Elementwise and vector operations in Python
Download original file: 5_elementwise_and_vector_operations.ipynb
View original file in nbviewer: 5_elementwise_and_vector_operations.ipynb
Speeding up Python code using elementwise computation
Standard Python is fast enough to satisfy the computational
needs of most users. However, some problems require even more
rapid computation. One technique for speeding up computational
speed is performing calculations elementwise
using arrays.
To illustrate how effective this technique can be, we will use a function to help us compare the computational time of performing the same calculation different ways.
import time
def time_it(msg='', verbose=True, start=False):
'''
Used to output the time difference between calls to time_it.
Parameters
==========
msg : str (optional)
This message will be printed before the time value in seconds
verbose: boolean (optional, default=True)
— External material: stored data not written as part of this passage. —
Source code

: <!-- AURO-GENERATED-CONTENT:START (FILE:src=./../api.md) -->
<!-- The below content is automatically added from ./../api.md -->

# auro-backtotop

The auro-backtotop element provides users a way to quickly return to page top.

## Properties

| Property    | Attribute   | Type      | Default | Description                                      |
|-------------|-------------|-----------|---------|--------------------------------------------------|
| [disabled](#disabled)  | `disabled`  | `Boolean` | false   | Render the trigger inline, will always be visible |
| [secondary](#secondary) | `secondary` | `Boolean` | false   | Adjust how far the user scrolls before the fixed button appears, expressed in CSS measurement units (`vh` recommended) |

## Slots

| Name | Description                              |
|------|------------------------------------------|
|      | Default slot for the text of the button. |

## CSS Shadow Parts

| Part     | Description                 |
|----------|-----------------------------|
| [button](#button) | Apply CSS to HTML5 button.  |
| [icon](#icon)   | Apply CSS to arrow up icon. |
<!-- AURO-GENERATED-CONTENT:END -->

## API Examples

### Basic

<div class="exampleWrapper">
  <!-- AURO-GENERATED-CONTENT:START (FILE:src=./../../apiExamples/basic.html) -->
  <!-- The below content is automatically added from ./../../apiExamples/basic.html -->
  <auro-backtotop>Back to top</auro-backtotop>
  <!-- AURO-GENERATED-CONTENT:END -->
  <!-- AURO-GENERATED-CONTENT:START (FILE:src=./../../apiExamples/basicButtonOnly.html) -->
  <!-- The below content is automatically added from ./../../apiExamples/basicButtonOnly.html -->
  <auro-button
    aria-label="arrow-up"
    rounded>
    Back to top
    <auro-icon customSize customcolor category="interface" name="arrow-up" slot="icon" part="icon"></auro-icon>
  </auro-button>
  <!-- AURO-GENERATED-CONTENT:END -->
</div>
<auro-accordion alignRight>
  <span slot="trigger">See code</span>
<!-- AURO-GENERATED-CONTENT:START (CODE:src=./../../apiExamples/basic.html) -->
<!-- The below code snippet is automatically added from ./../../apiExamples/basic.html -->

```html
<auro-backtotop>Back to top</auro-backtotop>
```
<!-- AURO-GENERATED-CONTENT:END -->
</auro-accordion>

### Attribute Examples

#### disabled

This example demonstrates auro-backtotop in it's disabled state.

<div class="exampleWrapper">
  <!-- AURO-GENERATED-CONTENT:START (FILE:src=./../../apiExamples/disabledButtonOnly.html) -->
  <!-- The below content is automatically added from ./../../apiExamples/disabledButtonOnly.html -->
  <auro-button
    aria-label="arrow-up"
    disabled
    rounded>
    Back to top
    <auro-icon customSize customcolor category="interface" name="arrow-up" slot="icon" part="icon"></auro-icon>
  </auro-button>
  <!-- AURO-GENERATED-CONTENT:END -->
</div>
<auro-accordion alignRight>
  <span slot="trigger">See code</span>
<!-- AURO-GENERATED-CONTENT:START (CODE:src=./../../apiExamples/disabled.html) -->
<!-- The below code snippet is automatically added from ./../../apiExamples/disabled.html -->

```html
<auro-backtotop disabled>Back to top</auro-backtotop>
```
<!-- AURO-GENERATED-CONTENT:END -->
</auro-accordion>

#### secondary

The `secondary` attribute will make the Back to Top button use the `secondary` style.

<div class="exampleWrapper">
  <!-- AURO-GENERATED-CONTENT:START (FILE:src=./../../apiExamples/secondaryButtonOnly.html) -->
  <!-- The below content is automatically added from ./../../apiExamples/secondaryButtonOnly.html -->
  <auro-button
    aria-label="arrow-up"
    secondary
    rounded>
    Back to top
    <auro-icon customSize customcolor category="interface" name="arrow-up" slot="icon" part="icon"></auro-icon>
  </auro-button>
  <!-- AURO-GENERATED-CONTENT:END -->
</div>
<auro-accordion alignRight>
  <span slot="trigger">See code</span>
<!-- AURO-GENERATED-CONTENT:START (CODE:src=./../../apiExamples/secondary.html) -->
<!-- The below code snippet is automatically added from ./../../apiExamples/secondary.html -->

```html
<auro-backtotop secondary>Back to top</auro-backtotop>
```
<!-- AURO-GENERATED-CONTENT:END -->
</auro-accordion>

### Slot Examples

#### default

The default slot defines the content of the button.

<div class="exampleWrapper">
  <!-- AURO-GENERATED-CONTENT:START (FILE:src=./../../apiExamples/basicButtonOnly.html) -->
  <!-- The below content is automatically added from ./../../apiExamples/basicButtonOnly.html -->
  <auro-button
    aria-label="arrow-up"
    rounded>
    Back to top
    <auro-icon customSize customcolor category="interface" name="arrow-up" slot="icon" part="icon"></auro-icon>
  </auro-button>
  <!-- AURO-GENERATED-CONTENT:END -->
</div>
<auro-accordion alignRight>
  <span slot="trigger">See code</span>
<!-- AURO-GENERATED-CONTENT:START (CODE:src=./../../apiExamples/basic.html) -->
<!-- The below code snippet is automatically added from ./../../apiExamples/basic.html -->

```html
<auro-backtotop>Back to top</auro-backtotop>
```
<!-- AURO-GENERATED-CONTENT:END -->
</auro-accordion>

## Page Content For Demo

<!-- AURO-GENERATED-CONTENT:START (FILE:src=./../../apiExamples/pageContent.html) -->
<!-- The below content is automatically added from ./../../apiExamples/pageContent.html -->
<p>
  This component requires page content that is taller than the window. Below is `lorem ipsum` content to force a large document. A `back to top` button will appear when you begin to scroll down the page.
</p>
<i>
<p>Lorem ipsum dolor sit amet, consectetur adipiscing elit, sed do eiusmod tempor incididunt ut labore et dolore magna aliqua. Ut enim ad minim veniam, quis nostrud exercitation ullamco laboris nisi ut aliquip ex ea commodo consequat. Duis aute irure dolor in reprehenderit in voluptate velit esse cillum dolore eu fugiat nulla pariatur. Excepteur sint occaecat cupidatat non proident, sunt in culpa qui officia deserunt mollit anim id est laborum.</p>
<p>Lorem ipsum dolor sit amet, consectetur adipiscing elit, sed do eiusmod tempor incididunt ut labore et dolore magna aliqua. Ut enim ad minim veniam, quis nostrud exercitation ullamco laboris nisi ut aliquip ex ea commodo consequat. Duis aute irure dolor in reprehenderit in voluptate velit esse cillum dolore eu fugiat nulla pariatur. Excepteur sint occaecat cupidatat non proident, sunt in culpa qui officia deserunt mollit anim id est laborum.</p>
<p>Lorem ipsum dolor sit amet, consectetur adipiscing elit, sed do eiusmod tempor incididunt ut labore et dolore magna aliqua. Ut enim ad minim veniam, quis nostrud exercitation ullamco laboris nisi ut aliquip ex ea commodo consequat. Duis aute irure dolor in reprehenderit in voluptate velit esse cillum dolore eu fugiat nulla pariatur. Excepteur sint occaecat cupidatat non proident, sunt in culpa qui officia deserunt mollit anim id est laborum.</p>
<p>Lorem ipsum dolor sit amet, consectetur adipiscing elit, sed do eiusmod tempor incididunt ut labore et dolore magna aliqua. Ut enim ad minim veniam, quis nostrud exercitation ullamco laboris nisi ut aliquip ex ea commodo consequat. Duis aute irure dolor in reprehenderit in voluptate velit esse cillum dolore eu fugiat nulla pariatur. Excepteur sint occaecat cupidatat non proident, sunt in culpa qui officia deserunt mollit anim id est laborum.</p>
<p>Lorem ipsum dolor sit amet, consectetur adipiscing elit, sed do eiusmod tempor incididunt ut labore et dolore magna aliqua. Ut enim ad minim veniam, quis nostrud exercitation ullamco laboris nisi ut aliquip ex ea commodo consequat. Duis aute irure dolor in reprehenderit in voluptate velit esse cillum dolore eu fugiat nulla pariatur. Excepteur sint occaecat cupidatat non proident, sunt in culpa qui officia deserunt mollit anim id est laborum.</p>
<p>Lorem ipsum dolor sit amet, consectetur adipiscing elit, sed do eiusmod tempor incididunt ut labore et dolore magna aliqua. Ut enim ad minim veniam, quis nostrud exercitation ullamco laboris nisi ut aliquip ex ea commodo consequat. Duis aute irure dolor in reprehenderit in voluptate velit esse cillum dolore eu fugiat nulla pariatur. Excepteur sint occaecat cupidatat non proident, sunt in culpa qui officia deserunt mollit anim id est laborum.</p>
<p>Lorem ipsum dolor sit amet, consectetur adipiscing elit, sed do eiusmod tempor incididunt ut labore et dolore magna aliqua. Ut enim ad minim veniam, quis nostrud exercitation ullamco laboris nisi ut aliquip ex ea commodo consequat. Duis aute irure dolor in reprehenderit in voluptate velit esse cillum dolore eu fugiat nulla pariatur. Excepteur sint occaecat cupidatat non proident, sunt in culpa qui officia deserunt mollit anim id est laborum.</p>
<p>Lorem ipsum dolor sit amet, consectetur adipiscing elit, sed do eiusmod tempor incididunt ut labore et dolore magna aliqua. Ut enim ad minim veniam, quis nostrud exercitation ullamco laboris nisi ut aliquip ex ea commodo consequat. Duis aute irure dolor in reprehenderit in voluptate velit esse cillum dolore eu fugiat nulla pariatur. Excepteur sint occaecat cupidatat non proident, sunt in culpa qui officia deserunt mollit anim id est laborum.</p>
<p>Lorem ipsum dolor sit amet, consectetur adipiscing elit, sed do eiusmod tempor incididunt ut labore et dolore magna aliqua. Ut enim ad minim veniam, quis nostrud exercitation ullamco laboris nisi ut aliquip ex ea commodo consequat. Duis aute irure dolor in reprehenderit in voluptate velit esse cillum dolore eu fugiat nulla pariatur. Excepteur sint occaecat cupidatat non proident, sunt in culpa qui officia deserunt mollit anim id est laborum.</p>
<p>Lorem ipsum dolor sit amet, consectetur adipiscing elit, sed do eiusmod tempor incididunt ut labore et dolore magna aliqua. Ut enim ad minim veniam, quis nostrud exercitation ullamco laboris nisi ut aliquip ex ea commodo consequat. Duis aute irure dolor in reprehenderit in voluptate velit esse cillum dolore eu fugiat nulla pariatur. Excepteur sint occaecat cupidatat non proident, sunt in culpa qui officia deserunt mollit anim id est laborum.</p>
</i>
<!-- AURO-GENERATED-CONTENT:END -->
If True, the function will print out the message and time.
start : boolean
If True, an initial time is stored in a global variable.
Returns
=======
time_difference : float
The time difference in seconds as a floating point value.
'''
def _set_start():
global _start_time_for_timing
_start_time_for_timing = time.time()
if verbose and start:
print('Setting initial time to {} seconds past epoch.'.format(_start_time_for_timing))
if start:
_set_start()
elif '_start_time_for_timing' in globals():
dt = time.time() - _start_time_for_timing
if verbose:
print('{} {:.4f} seconds'.format(msg, dt))
_set_start()
return dt
else:
raise UserWarning("Start time not set.")
Use NumPy to perform elementwise calculations
The Python package NumPy is widely used by the Python
community to perform both elementwise and matrix
calculations in Python. The NumPy package provides an
array type, numpy.ndarray,
that redefines almost all basic Python operations such as +
and +=
to work
on
entire arrays instead of single objects.
Now let us see how this can speed up calculation time:
import numpy as np
# Set the array length
N = 5000000
python_list = [1] * N
numpy_array = np.ones(N)
print('Add 1 to each element:\n')
time_it(start=True, verbose=False)
for index, item in enumerate(python_list):
python_list[index] += 1
dtA = time_it('A) Using a Python loop:')
python_list = [item + 1 for item in python_list]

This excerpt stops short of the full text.